Why did you pick Israel?
From the punk scene in Berkeley I knew this girl whose family is from Israel, just north of Tel-Aviv, and she said why don't you go to Israel. I was talking of getting out of the country before I ended up hurting myself or someone else, and I thought it was an interesting idea. I just sort of went there. I had thought about going to Germany and getting involved in punk bands there, but just choose Israel instead. When I was in Israel I spent my last bit of money on getting a boat to Greece that was going to Germany. After about four days on the boat I ran out of money and was hungry and didn't have any food. The boat ended up in Greece and I decided that if I ended up in Germany I was going to get involved in the same thing and was going to end up totally miserable. It was not going to help me. So what I ended up doing was staying on the boat- being a stowaway actually- wondering where the boat was going to go, and I was really hungry by that point, and we ended up seeing land. It was Israel again. So I got off the boat and stayed in Haifa a while and before I left I got a tattoo of a Russian Orthodox cross on my arm, before I knew what it was. While I was in Haifa some Russian girls saw it and were blown away because you don't see that. They asked me if I was Russian Orthodox, but I didn't even know what they meant, so I said no, and later on when I went to the front of the monastery cloister it was shocking but it made sense to me. The reason why I got the cross tattooed on me was a form of protection because I was living in the ghettoes in Oakland. Lots of gunfire outside my window. Chaos and prostitution and I was going crazy. I just choose this cross out of the blue.
So you left Sleep after the first CD then?
Yeah. Right after we were done with the first CD I left and I got letters in the monastery saying we just signed with Earache and we're getting $12,000 each. Do you want to come back? It was pretty alluring, but at that point it was either I stay and live, or I go and die. It was really life or death. I don't know how else to put it. I just couldn't do it. I was sort of a key member because I was a songwriter. When I left they were sort of struggling to write songs other then that last album that came out- what was it called? It had the big circle on the cover...
Holy Mountain?
It just sort of fell apart. I had to quit. We played a couple of concerts and I had some weird things happen. I felt that the music that I was trying to express myself, what was going on inside, all the music that was supposed to be helping me was harming me. Because I had all of that anger and frustration and flat out evil bottled up inside me. The problem was that I was letting it out on a bunch of other young people. And at our concerts we had some pretty crazy things happen due to the energy that we would let develop. I wasn't too proud of that. I knew the music had an effect on the people and that was pretty crazy.

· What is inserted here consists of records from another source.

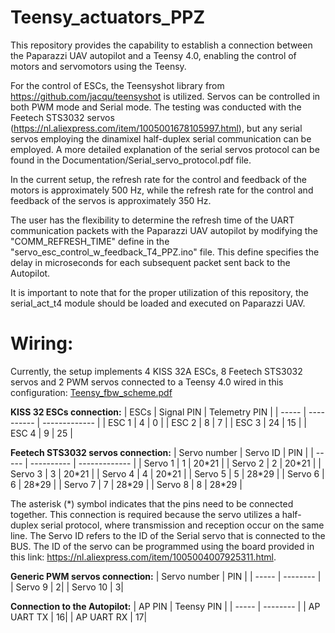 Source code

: # Teensy_actuators_PPZ
This repository provides the capability to establish a connection between the Paparazzi UAV autopilot and a Teensy 4.0, enabling the control of motors and servomotors using the Teensy.

For the control of ESCs, the Teensyshot library from https://github.com/jacqu/teensyshot is utilized.
Servos can be controlled in both PWM mode and Serial mode. The testing was conducted with the Feetech STS3032 servos (https://nl.aliexpress.com/item/1005001678105997.html), 
but any serial servos employing the dinamixel half-duplex serial communication can be employed. 
A more detailed explanation of the serial servos protocol can be found in the Documentation/Serial_servo_protocol.pdf file.

In the current setup, the refresh rate for the control and feedback of the motors is approximately 500 Hz, while the refresh rate for the control and feedback of the servos is approximately 350 Hz.

The user has the flexibility to determine the refresh time of the UART communication packets with the Paparazzi UAV autopilot by modifying the "COMM_REFRESH_TIME" define in the 
"servo_esc_control_w_feedback_T4_PPZ.ino" file. This define specifies the delay in microseconds for each subsequent packet sent back to the Autopilot.

It is important to note that for the proper utilization of this repository, the serial_act_t4 module should be loaded and executed on Paparazzi UAV.
 
# Wiring:
Currently, the setup implements 4 KISS 32A ESCs, 8 Feetech STS3032 servos and 2 PWM servos connected to a Teensy 4.0 wired in this configuration:
[Teensy_fbw_scheme.pdf](https://github.com/tudelft/Teensy_actuators_PPZ/files/11572114/Teensy_fbw_scheme.pdf)

**KISS 32 ESCs connection:**
|  ESCs | Signal PIN | Telemetry PIN |
| ----- | ---------- | ------------- |
| ESC 1 | 4 | 0 |
| ESC 2 | 8 | 7 |
| ESC 3 | 24 | 15 |
| ESC 4 | 9 | 25 |

**Feetech STS3032 servos connection:**
|  Servo number | Servo ID | PIN |
| ----- | ---------- | ------------- |
| Servo 1 | 1 | 20\*21 | 
| Servo 2 | 2 | 20\*21 | 
| Servo 3 | 3 | 20\*21 | 
| Servo 4 | 4 | 20\*21 | 
| Servo 5 | 5 | 28\*29 | 
| Servo 6 | 6 | 28\*29 | 
| Servo 7 | 7 | 28\*29 | 
| Servo 8 | 8 | 28\*29 | 

The asterisk (\*) symbol indicates that the pins need to be connected together. This connection is required because the servo utilizes a half-duplex serial protocol, where transmission and reception occur on the same line.
The Servo ID refers to the ID of the Serial servo that is connected to the BUS. The ID of the servo can be programmed using the board provided in this link: https://nl.aliexpress.com/item/1005004007925311.html.

**Generic PWM servos connection:**
|  Servo number | PIN |
| ----- | -------- |
| Servo 9 | 2| 
| Servo 10 | 3| 

**Connection to the Autopilot:**
|  AP PIN | Teensy PIN |
| ----- | -------- |
| AP UART TX | 16| 
| AP UART RX | 17|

It seems to me that would have been more applicable during the Asbestos Death days and then as it went into 'Holy Mountain' you were reconciling things within yourself?
It's true. But we were still grappling.
How did you decide to do this book, Youth Of The Apocalypse?
I was sitting up here in this monastery on Spruce Island, Alaska, and we live way out in the woods where there is no electricity or phones and I decided I wanted to write an article for Death Of The World dealing with a lot of the issues young people are dealing with. That article grew into a huge thing like that. After writing it we had some editors edit it. Then we wanted to send it off to see if it would be publishable. Our own press wanted to publish it and it all happened in about a month and a half. It went so fast. So now the fruit that is coming out of that is that Penguin Books contacted us and asked us to write another book. But, instead of being so direct and uncompromising it is more of an allegory, or fiction, based on actual experiences.
And you will be writing that?
It's already done. It's on their desk being reviewed.
Will that benefit the monastery?
It could, but I don't want it to. I want it to going into helping more young people instead of going to the monastery, if we see anything from it at all.
And how would it do that?
In the way of trying to get the message out there that there is hope in a hopeless world. Kind of the same thing as Death Of The World. It sounds kind of like we are pushing religion because that is the context that it comes out of, that's what we know, and that's what we live. But, religion is between the soul and God. Our first thing is to say that there is a hope. I just got a call from a kid in Canada that is just falling apart without some fulcrum or focal point. He just wanted to hear a sane voice that things will be okay. And from there there is a God. I don't care how much people say there is not a God or God is dead. He's not. He's alive. That one crucial point of the existence of whether there is a God or not is actually the dividing factor in people's souls as to whether there is a reason to live or not. It really is. No matter how much modern man kicks against that idea, that principle, it is necessary for human existence. At least from my experience of dealing with people, especially young people.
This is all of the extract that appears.